All of the data should be given again word for word, though the images are to be left out.
───── Materials provided ─────
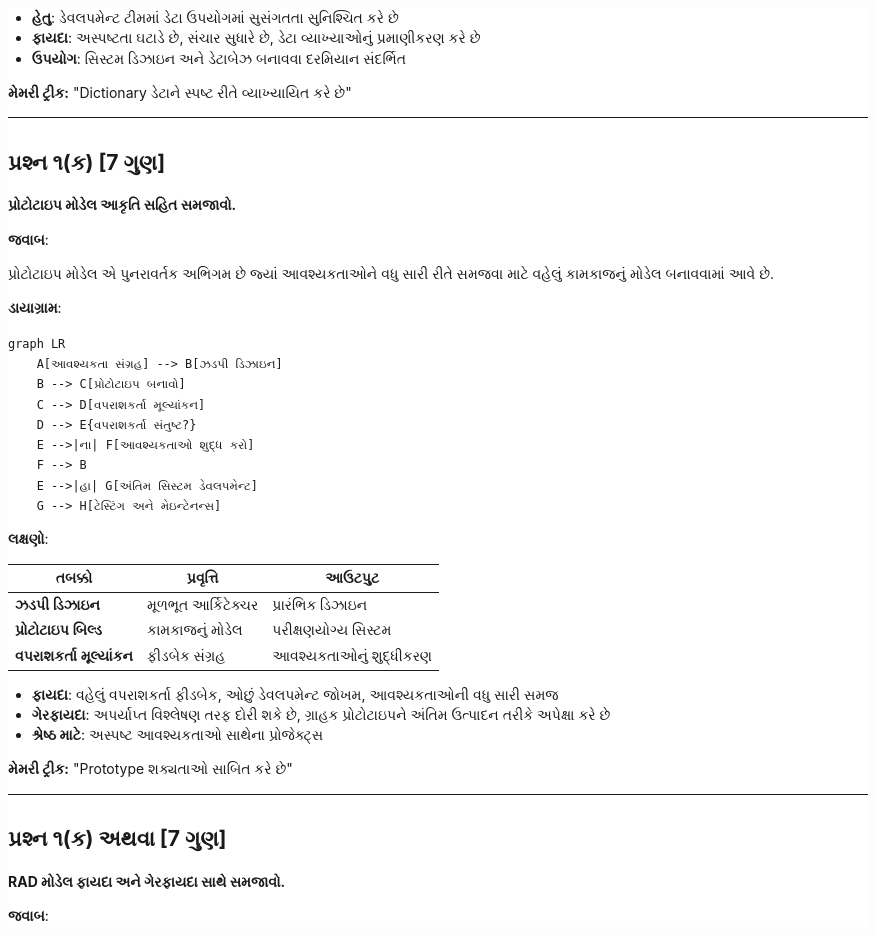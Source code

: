 - **હેતુ**: ડેવલપમેન્ટ ટીમમાં ડેટા ઉપયોગમાં સુસંગતતા સુનિશ્ચિત કરે છે
- **ફાયદા**: અસ્પષ્ટતા ઘટાડે છે, સંચાર સુધારે છે, ડેટા વ્યાખ્યાઓનું પ્રમાણીકરણ કરે છે
- **ઉપયોગ**: સિસ્ટમ ડિઝાઇન અને ડેટાબેઝ બનાવવા દરમિયાન સંદર્ભિત

**મેમરી ટ્રીક:** "Dictionary ડેટાને સ્પષ્ટ રીતે વ્યાખ્યાયિત કરે છે"

---

## પ્રશ્ન ૧(ક) [7 ગુણ]

**પ્રોટોટાઇપ મોડેલ આકૃતિ સહિત સમજાવો.**

**જવાબ**:

પ્રોટોટાઇપ મોડેલ એ પુનરાવર્તક અભિગમ છે જ્યાં આવશ્યકતાઓને વધુ સારી રીતે સમજવા માટે વહેલું કામકાજનું મોડેલ બનાવવામાં આવે છે.

**ડાયાગ્રામ**:

```mermaid
graph LR
    A[આવશ્યકતા સંગ્રહ] --> B[ઝડપી ડિઝાઇન]
    B --> C[પ્રોટોટાઇપ બનાવો]
    C --> D[વપરાશકર્તા મૂલ્યાંકન]
    D --> E{વપરાશકર્તા સંતુષ્ટ?}
    E -->|ના| F[આવશ્યકતાઓ શુદ્ધ કરો]
    F --> B
    E -->|હા| G[અંતિમ સિસ્ટમ ડેવલપમેન્ટ]
    G --> H[ટેસ્ટિંગ અને મેઇન્ટેનન્સ]
```

**લક્ષણો**:

| તબક્કો | પ્રવૃત્તિ | આઉટપુટ |
|-------|----------|--------|
| **ઝડપી ડિઝાઇન** | મૂળભૂત આર્કિટેક્ચર | પ્રારંભિક ડિઝાઇન |
| **પ્રોટોટાઇપ બિલ્ડ** | કામકાજનું મોડેલ | પરીક્ષણયોગ્ય સિસ્ટમ |
| **વપરાશકર્તા મૂલ્યાંકન** | ફીડબેક સંગ્રહ | આવશ્યકતાઓનું શુદ્ધીકરણ |

- **ફાયદા**: વહેલું વપરાશકર્તા ફીડબેક, ઓછું ડેવલપમેન્ટ જોખમ, આવશ્યકતાઓની વધુ સારી સમજ
- **ગેરફાયદા**: અપર્યાપ્ત વિશ્લેષણ તરફ દોરી શકે છે, ગ્રાહક પ્રોટોટાઇપને અંતિમ ઉત્પાદન તરીકે અપેક્ષા કરે છે
- **શ્રેષ્ઠ માટે**: અસ્પષ્ટ આવશ્યકતાઓ સાથેના પ્રોજેક્ટ્સ

**મેમરી ટ્રીક:** "Prototype શક્યતાઓ સાબિત કરે છે"

---

## પ્રશ્ન ૧(ક) અથવા [7 ગુણ]

**RAD મોડેલ ફાયદા અને ગેરફાયદા સાથે સમજાવો.**

**જવાબ**:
─────
Exercise solution ▸
Source code

: - **હેતુ**: ડેવલપમેન્ટ ટીમમાં ડેટા ઉપયોગમાં સુસંગતતા સુનિશ્ચિત કરે છે
- **ફાયદા**: અસ્પષ્ટતા ઘટાડે છે, સંચાર સુધારે છે, ડેટા વ્યાખ્યાઓનું પ્રમાણીકરણ કરે છે
- **ઉપયોગ**: સિસ્ટમ ડિઝાઇન અને ડેટાબેઝ બનાવવા દરમિયાન સંદર્ભિત

**મેમરી ટ્રીક:** "Dictionary ડેટાને સ્પષ્ટ રીતે વ્યાખ્યાયિત કરે છે"

---

## પ્રશ્ન ૧(ક) [7 ગુણ]

**પ્રોટોટાઇપ મોડેલ આકૃતિ સહિત સમજાવો.**

**જવાબ**:

પ્રોટોટાઇપ મોડેલ એ પુનરાવર્તક અભિગમ છે જ્યાં આવશ્યકતાઓને વધુ સારી રીતે સમજવા માટે વહેલું કામકાજનું મોડેલ બનાવવામાં આવે છે.

**ડાયાગ્રામ**:

```mermaid
graph LR
    A[આવશ્યકતા સંગ્રહ] --> B[ઝડપી ડિઝાઇન]
    B --> C[પ્રોટોટાઇપ બનાવો]
    C --> D[વપરાશકર્તા મૂલ્યાંકન]
    D --> E{વપરાશકર્તા સંતુષ્ટ?}
    E -->|ના| F[આવશ્યકતાઓ શુદ્ધ કરો]
    F --> B
    E -->|હા| G[અંતિમ સિસ્ટમ ડેવલપમેન્ટ]
    G --> H[ટેસ્ટિંગ અને મેઇન્ટેનન્સ]
```

**લક્ષણો**:

| તબક્કો | પ્રવૃત્તિ | આઉટપુટ |
|-------|----------|--------|
| **ઝડપી ડિઝાઇન** | મૂળભૂત આર્કિટેક્ચર | પ્રારંભિક ડિઝાઇન |
| **પ્રોટોટાઇપ બિલ્ડ** | કામકાજનું મોડેલ | પરીક્ષણયોગ્ય સિસ્ટમ |
| **વપરાશકર્તા મૂલ્યાંકન** | ફીડબેક સંગ્રહ | આવશ્યકતાઓનું શુદ્ધીકરણ |

- **ફાયદા**: વહેલું વપરાશકર્તા ફીડબેક, ઓછું ડેવલપમેન્ટ જોખમ, આવશ્યકતાઓની વધુ સારી સમજ
- **ગેરફાયદા**: અપર્યાપ્ત વિશ્લેષણ તરફ દોરી શકે છે, ગ્રાહક પ્રોટોટાઇપને અંતિમ ઉત્પાદન તરીકે અપેક્ષા કરે છે
- **શ્રેષ્ઠ માટે**: અસ્પષ્ટ આવશ્યકતાઓ સાથેના પ્રોજેક્ટ્સ

**મેમરી ટ્રીક:** "Prototype શક્યતાઓ સાબિત કરે છે"

---

## પ્રશ્ન ૧(ક) અથવા [7 ગુણ]

**RAD મોડેલ ફાયદા અને ગેરફાયદા સાથે સમજાવો.**

**જવાબ**:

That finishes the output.